Tweet Oh, The Life Of Congress!
The talk lately has been about how the clock is ticking for Obama to push through the health care program sooner rather than later as he is quickly losing popular support, and the do nothing Congress is getting ready to leave for it's summer vacation. As if these guys perform hard labor or any labor during the year and require some R&R to get a second wind for the end of year push.
They have accomplished little if anything, and as politicians will have focused on earning political points back home for the next election cycle that they will face. Doing the peoples business? Hardly, unless feathering your own nest is the peoples business. Compared to pretty much any profession out there, the Congress and the Senate as a difficult workplace is laughable. That is unless deciding what junkets to go on, where to have lunch or which lobbyist to go out for dinner and drinks with is difficult.
The bottom line is this. If there is a legislative agenda that takes one, two or three weeks into the recess to get done, then that is what our public servants should be doing. Unless of course it would be legislation, such as health care that would be destructive to the nation and it's citizens.
On second thought, have a great time guys!
The article below was written in Notoriously Conservative, and although it was back in February, is still on the laser point now:
How Often is Congress in Session? How Much do They Actually Work?

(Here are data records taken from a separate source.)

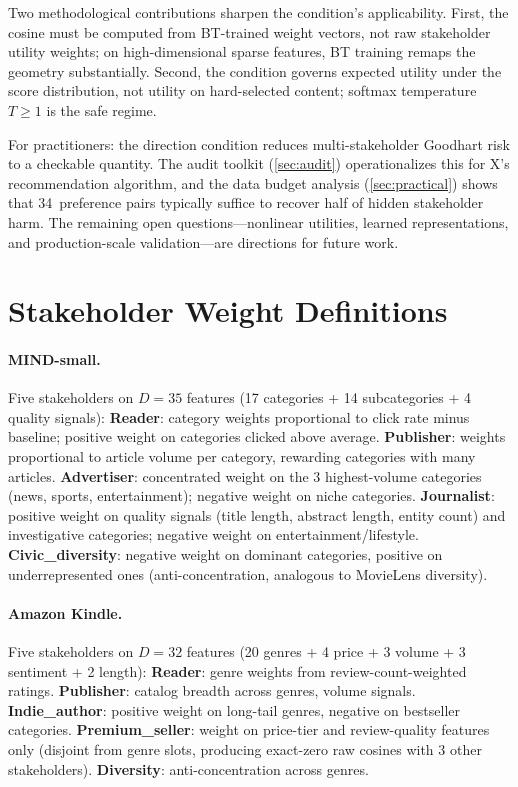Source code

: \documentclass[11pt,letterpaper]{article}
\begin{document}
Two methodological contributions sharpen the condition's
applicability. First, the cosine must be computed from BT-trained
weight vectors, not raw stakeholder utility weights; on
high-dimensional sparse features, BT training remaps the geometry
substantially. Second, the condition governs expected utility under
the score distribution, not utility on hard-selected content;
softmax temperature $T \geq 1$ is the safe regime.

For practitioners: the direction condition reduces multi-stakeholder
Goodhart risk to a checkable quantity. The audit toolkit
(\cref{sec:audit}) operationalizes this for X's recommendation
algorithm, and the data budget analysis (\cref{sec:practical}) shows
that 34~preference pairs typically suffice to recover half of hidden
stakeholder harm. The remaining open questions---nonlinear utilities,
learned representations, and production-scale validation---are
directions for future work.




\appendix

\section{Stakeholder Weight Definitions}
\label{app:stakeholders}

\paragraph{MIND-small.} Five stakeholders on $D = 35$ features
(17 categories + 14 subcategories + 4 quality signals):
\textbf{Reader}: category weights proportional to click rate minus
baseline; positive weight on categories clicked above average.
\textbf{Publisher}: weights proportional to article volume per
category, rewarding categories with many articles.
\textbf{Advertiser}: concentrated weight on the 3 highest-volume
categories (news, sports, entertainment); negative weight on niche
categories.
\textbf{Journalist}: positive weight on quality signals (title
length, abstract length, entity count) and investigative categories;
negative weight on entertainment/lifestyle.
\textbf{Civic\_diversity}: negative weight on dominant categories,
positive on underrepresented ones (anti-concentration, analogous to
MovieLens diversity).

\paragraph{Amazon Kindle.} Five stakeholders on $D = 32$ features
(20 genres + 4 price + 3 volume + 3 sentiment + 2 length):
\textbf{Reader}: genre weights from review-count-weighted ratings.
\textbf{Publisher}: catalog breadth across genres, volume signals.
\textbf{Indie\_author}: positive weight on long-tail genres,
negative on bestseller categories.
\textbf{Premium\_seller}: weight on price-tier and review-quality
features only (disjoint from genre slots, producing exact-zero raw
cosines with 3 other stakeholders).
\textbf{Diversity}: anti-concentration across genres.
\end{document}
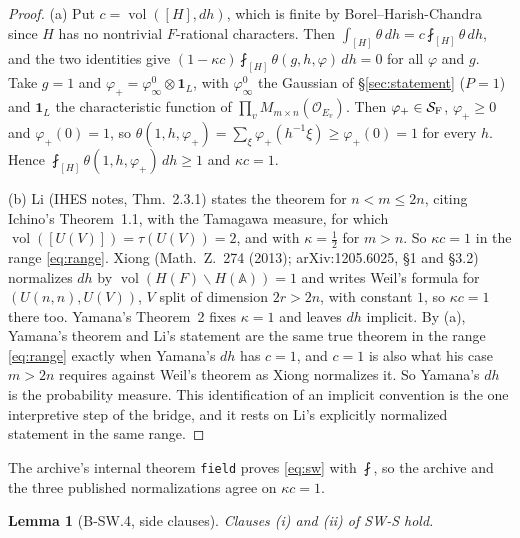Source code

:\documentclass[11pt]{article}
\newcommand{\lean}[1]{\nolinkurl{#1}}
\newtheorem{lemma}{Lemma}
\theoremstyle{definition}
\begin{document}
\begin{proof}
(a) Put $c=\operatorname{vol}([H],dh)$, which is finite by Borel--Harish-Chandra since $H$ has no nontrivial $F$-rational characters. Then $\int_{[H]}\theta\,dh=c\fint_{[H]}\theta\,dh$, and the two identities give $(1-\kappa c)\fint_{[H]}\theta(g,h,\varphi)\,dh=0$ for all $\varphi$ and $g$. Take $g=1$ and $\varphi_+=\varphi_\infty^0\otimes\mathbf 1_{L}$, with $\varphi_\infty^0$ the Gaussian of §\ref{sec:statement} ($P=1$) and $\mathbf 1_L$ the characteristic function of $\prod_vM_{m\times n}(\mathcal O_{E_v})$. Then $\varphi_+\in\mathcal S_{\rm F}$, $\varphi_+\ge0$ and $\varphi_+(0)=1$, so $\theta(1,h,\varphi_+)=\sum_\xi\varphi_+(h^{-1}\xi)\ge\varphi_+(0)=1$ for every $h$. Hence $\fint_{[H]}\theta(1,h,\varphi_+)\,dh\ge1$ and $\kappa c=1$.

(b) Li (IHES notes, Thm.~2.3.1) states the theorem for $n<m\le2n$, citing Ichino's Theorem~1.1, with the Tamagawa measure, for which $\operatorname{vol}([U(V)])=\tau(U(V))=2$, and with $\kappa=\frac12$ for $m>n$. So $\kappa c=1$ in the range \eqref{eq:range}. Xiong (Math.\ Z.\ 274 (2013); arXiv:1205.6025, §1 and §3.2) normalizes $dh$ by $\operatorname{vol}(H(F)\backslash H(\mathbb A))=1$ and writes Weil's formula for $(U(n,n),U(V))$, $V$ split of dimension $2r>2n$, with constant $1$, so $\kappa c=1$ there too. Yamana's Theorem~2 fixes $\kappa=1$ and leaves $dh$ implicit. By (a), Yamana's theorem and Li's statement are the same true theorem in the range \eqref{eq:range} exactly when Yamana's $dh$ has $c=1$, and $c=1$ is also what his case $m>2n$ requires against Weil's theorem as Xiong normalizes it. So Yamana's $dh$ is the probability measure. This identification of an implicit convention is the one interpretive step of the bridge, and it rests on Li's explicitly normalized statement in the same range.
\end{proof}

The archive's internal theorem \lean{field} proves \eqref{eq:sw} with $\fint$, so the archive and the three published normalizations agree on $\kappa c=1$.

\begin{lemma}[B-SW.4, side clauses]\label{lem:side}
Clauses (i) and (ii) of SW-S hold.
\end{lemma}
\end{document}
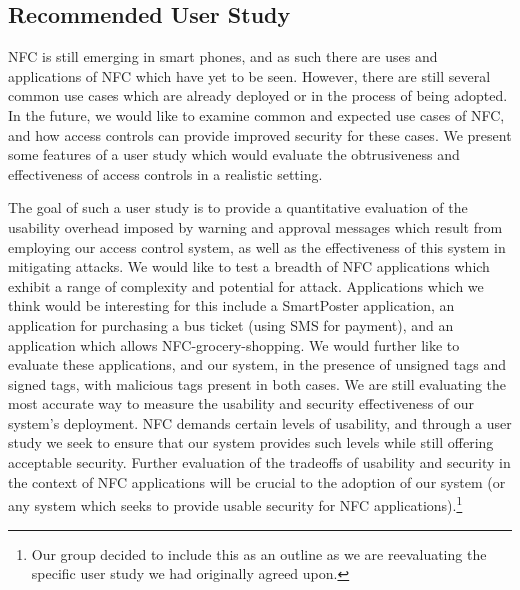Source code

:\documentclass[12pt]{article}
\begin{document}
\subsection{Recommended User Study}
NFC is still emerging in smart phones, and as such there are uses and applications of NFC which have yet to be seen.
However, there are still several common use cases which are already deployed or in the process of being adopted.
In the future, we would like to examine common and expected use cases of NFC, and how access controls can provide improved security for these cases.
We present some features of a user study which would evaluate the obtrusiveness and effectiveness of access controls in a realistic setting.

The goal of such a user study is to provide a quantitative evaluation of the usability overhead imposed by warning and approval messages which result from employing our access control system, as well as the effectiveness of this system in mitigating attacks.
We would like to test a breadth of NFC applications which exhibit a range of complexity and potential for attack.
Applications which we think would be interesting for this include a SmartPoster application, an application for purchasing a bus ticket (using SMS for payment), and an application which allows NFC-grocery-shopping.
We would further like to evaluate these applications, and our system, in the presence of unsigned tags and signed tags, with malicious tags present in both cases.
We are still evaluating the most accurate way to measure the usability and security effectiveness of our system's deployment.
NFC demands certain levels of usability, and through a user study we seek to ensure that our system provides such levels while still offering acceptable security.
Further evaluation of the tradeoffs of usability and security in the context of NFC applications will be crucial to the adoption of our system (or any system which seeks to provide usable security for NFC applications).\footnote{Our group decided to include this as an outline as we are reevaluating the specific user study we had originally agreed upon.}
\end{document}
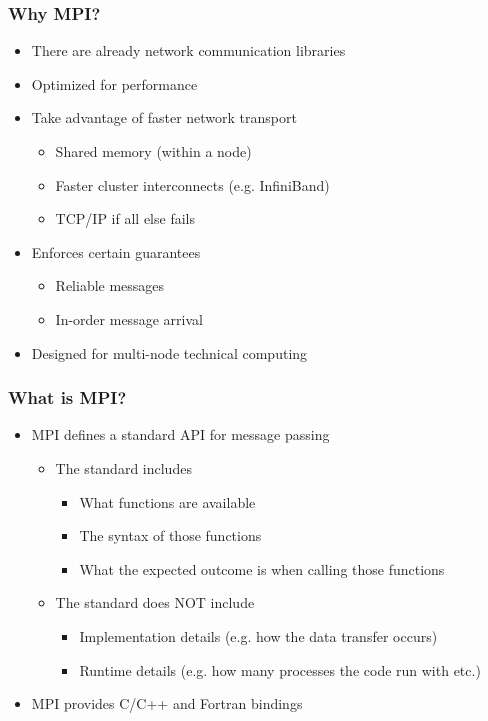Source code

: \documentclass[10pt,t]{beamer}
\begin{document}
\begin{frame}
  \frametitle{Why MPI?}
  \begin{itemize}
    \item There are already network communication libraries
    \item Optimized for performance
    \item Take advantage of faster network transport
      \begin{itemize}
        \item Shared memory (within a node)
        \item Faster cluster interconnects (e.g. InfiniBand)
        \item TCP/IP if all else fails
      \end{itemize}
    \item Enforces certain guarantees
      \begin{itemize}
      \item Reliable messages
      \item In-order message arrival
      \end{itemize}
    \item Designed for multi-node technical computing
  \end{itemize}
\end{frame}

\begin{frame}
  \frametitle{What is MPI?}
  \begin{itemize}
    \item MPI defines a standard API for message passing
      \begin{itemize}
        \item The standard includes
          \begin{itemize}
          \item What functions are available
          \item The syntax of those functions
          \item What the expected outcome is when calling those functions
          \end{itemize}
        \item The standard does NOT include
          \begin{itemize}
            \item Implementation details (e.g. how the data transfer occurs)
            \item Runtime details (e.g. how many processes the code run with  etc.)
          \end{itemize}
      \end{itemize}
    \item MPI provides C/C++ and Fortran bindings
  \end{itemize}
\end{frame}
\end{document}
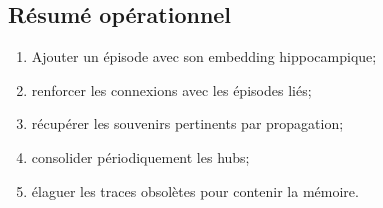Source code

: \documentclass[12pt,a4paper]{article}
\begin{document}
\subsection{Résumé opérationnel}
\begin{enumerate}[leftmargin=*]
    \item Ajouter un épisode avec son embedding hippocampique;
    \item renforcer les connexions avec les épisodes liés;
    \item récupérer les souvenirs pertinents par propagation;
    \item consolider périodiquement les hubs;
    \item élaguer les traces obsolètes pour contenir la mémoire.
\end{enumerate}
\end{document}
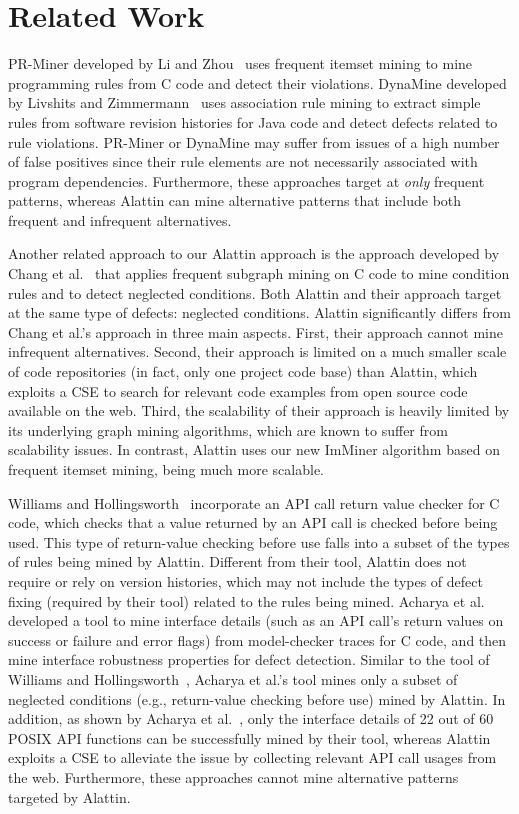 \section{Related Work} 
\label{sec:related}

PR-Miner developed by Li and Zhou~\cite{Zhenmin2005PRMiner} uses frequent itemset mining to mine programming rules from C code and detect their violations. DynaMine developed by Livshits and Zimmermann~\cite{livshits05dynamine} uses
association rule mining to extract simple rules from software revision histories for Java code and detect defects related to rule violations. PR-Miner or DynaMine may suffer from issues of a high number of false positives since their rule elements are not necessarily associated with program dependencies. Furthermore, these approaches target at \emph{only} frequent patterns, whereas Alattin can mine alternative patterns that include both frequent and infrequent alternatives.

Another related approach to our Alattin approach is the approach developed by Chang et al.~\cite{chang07:finding} that applies frequent subgraph mining on C code to mine condition rules and to detect neglected conditions. Both Alattin and their approach target at the same type of defects: neglected conditions. Alattin significantly differs from Chang et al.'s approach in three main aspects. First, their approach cannot mine infrequent alternatives.
Second, their approach is limited on a much smaller scale of code repositories (in fact, only one project code base) than Alattin, which exploits a CSE to search for relevant code examples from open source code available on the web. Third, the
scalability of their approach is heavily limited by its underlying graph mining algorithms, which are known to suffer from scalability issues. In contrast, Alattin uses our new ImMiner algorithm based on frequent itemset mining, being much more scalable.

Williams and Hollingsworth~\cite{Chadd2005rule} incorporate an API call return value checker for C code, which checks that a value returned by an API call is checked before being used. This type of return-value checking before use falls into a subset of the types of rules being mined by Alattin. Different from their tool, Alattin does not require or rely on version histories, which may not include the types of defect fixing (required by their tool) related to the rules being mined. Acharya et al.~\cite{acharya06:mining} developed a tool to mine interface details (such as an API call's return values on success or failure and error flags) from model-checker traces for C code, and then mine interface robustness properties for defect detection. Similar to the tool of Williams and Hollingsworth~\cite{Chadd2005rule}, Acharya et al.'s tool mines only a subset of neglected conditions (e.g., return-value checking before use) mined by Alattin. In addition, as shown by Acharya et al.~\cite{acharya06:mining}, only the interface details of 22 out of 60 POSIX API functions can be successfully mined by their tool, whereas Alattin exploits a CSE to alleviate the issue by collecting relevant API call usages from the web. Furthermore, these approaches cannot mine alternative patterns targeted by Alattin.

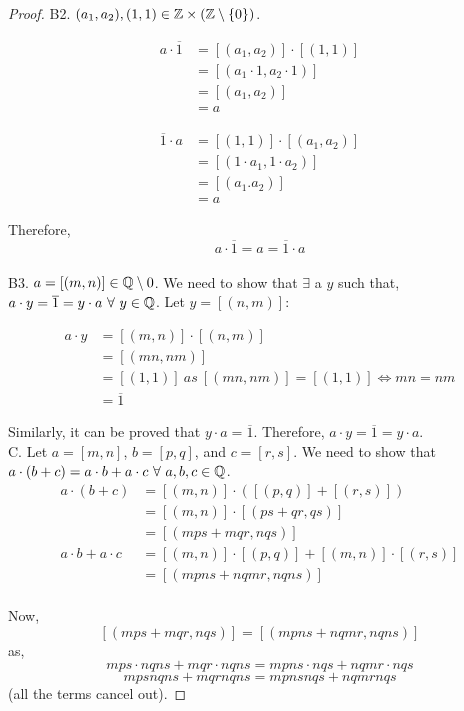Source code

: \documentclass[11pt]{scrartcl}
\begin{document}
\begin{proof}
	B2. $(a_{1}, a_{2}), (1,1) \in \mathbb Z \times (\mathbb Z \setminus \{0\})$.
	
	\begin{align*}
		a \cdot \overline{1} &= [(a_{1}, a_{2})] \cdot [(1,1)]\\
		&= [(a_{1} \cdot 1, a_{2} \cdot 1)]\\
		&= [(a_{1}, a_{2})]\\
		&= a
	\end{align*}

	\begin{align*}
		\overline{1} \cdot a &= [(1,1)] \cdot [(a_{1}, a_{2})]\\
		&= [(1 \cdot a_{1}, 1 \cdot a_{2})]\\
		&= [(a_{1}. a_{2})]\\
		&= a
	\end{align*}

	Therefore, $$a \cdot \overline{1} = a = \overline{1} \cdot a$$\\
	
	B3. $a = [(m,n)] \in \mathbb Q \setminus 0$. We need to show that $\exists$ a $y$ such that, $a \cdot y = \overline{1} = y \cdot a\ \forall\ y \in \mathbb Q$. Let $y = [(n,m)]$:
	
	\begin{align*}
		a \cdot y &= [(m,n)] \cdot [(n,m)]\\
		&= [(mn, nm)]\\
		&= [(1,1)]\ as\ [(mn, nm)] = [(1,1)] \Leftrightarrow mn = nm\\
		&= \overline{1} 
	\end{align*}

	Similarly, it can be proved that $y \cdot a = \overline{1}$. Therefore, $a \cdot y = \overline{1} = y \cdot a$.\\[2pt]
	
	C. Let $a=[m,n]$, $b=[p,q]$, and $c=[r,s]$. We need to show that $a \cdot (b+c) = a \cdot b + a \cdot c\ \forall\ a,b,c \in \mathbb Q$.
	\begin{align*}
		a \cdot (b+c) &= [(m,n)] \cdot ([(p,q)]+[(r,s)]) \\
		&= [(m,n)] \cdot [(ps+qr, qs)]\\
		&= [(mps+mqr, nqs)]\\
		a\cdot b + a\cdot c &= [(m,n)]\cdot [(p,q)] + [(m,n)] \cdot [(r,s)]\\
		&= [(mpns + nqmr, nqns)]\\
	\end{align*}

	Now, $$[(mps+mqr, nqs)] = [(mpns + nqmr, nqns)]$$ as, $$mps \cdot nqns + mqr \cdot nqns = mpns \cdot nqs + nqmr \cdot nqs$$ 
	$$mpsnqns + mqrnqns = mpnsnqs + nqmrnqs$$ (all the terms cancel out).
\end{proof}
\end{document}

Posted by Nifty Nick . 2/16/2009
The current salary (2009) for rank-and-file members of the House and Senate is $174,000 per year. But they work hard you say, they deserve it you say. Well, perhaps. So how much do they work? Well, congress is in session anywhere from 130 to 190 days a year. On average, over the last 9 years, they have met about 140 days a year. So far this congress has worked 23 days, out of a possible 46 days, or 50% of the time. Here is a little vacation calender posted on the house.gov website (please note a "work period" is a fancy way of saying day off):
January 6 -111th Congress, 1st Session convenes
January 19 -Martin Luther King, Jr. Day
January 20 -Inauguration Day
January 29-31 -Republican Conference Issues Conference
February 5-7 -Democratic Caucus Issues Conference
February 16 -Presidents Day
February 16 - 20 -Presidents Day District Work Period
March 8 -Daylight Savings Time Begins
March 17 -St. Patrick's Day
April 6 - April 17 -Spring District Work Period
April 8 -Passover Begins
April 10 -Good Friday
April 12 -Easter Sunday
May 10 -Mother's Day
May 25 -Memorial Day
May 25 - May 29 -Memorial Day District Work Period
June 14 -Flag Day
June 21 -Father's Day
June 29 - July 3 -Independence Day District Work Period
July 4 -Independence Day
August 3 - September 4 -Summer District Work Period
September 7 -Labor Day
September 18 -Rosh Hashanah Begins
September 27 -Yom Kipper Begins
October 12 -Columbus Day
October 30 -Target Adjournment
November 1 -Daylight Savings Time Ends
November 11 -Veterans Day
November 26 -Thanksgiving Day
December 11 -Hanukkah Begins
December 25 -Christmas Day
Let's compare that to say, my work schedule. Well, I get New Years Day off, Memorial Day, Independence Day, Easter, Thanksgiving Day, a half day on Christmas Eve, Christmas Day, and a half day on New Years Eve. I also get three sick days, and two weeks of vacation. That's a total of twenty days off, and then of course weekends, for a total of 120 days off a year, and 245 days a year working. That means I work 68% of the year. Congress meets, on average 140 days a year, and is off 225 days. That means congress works 38% of the year.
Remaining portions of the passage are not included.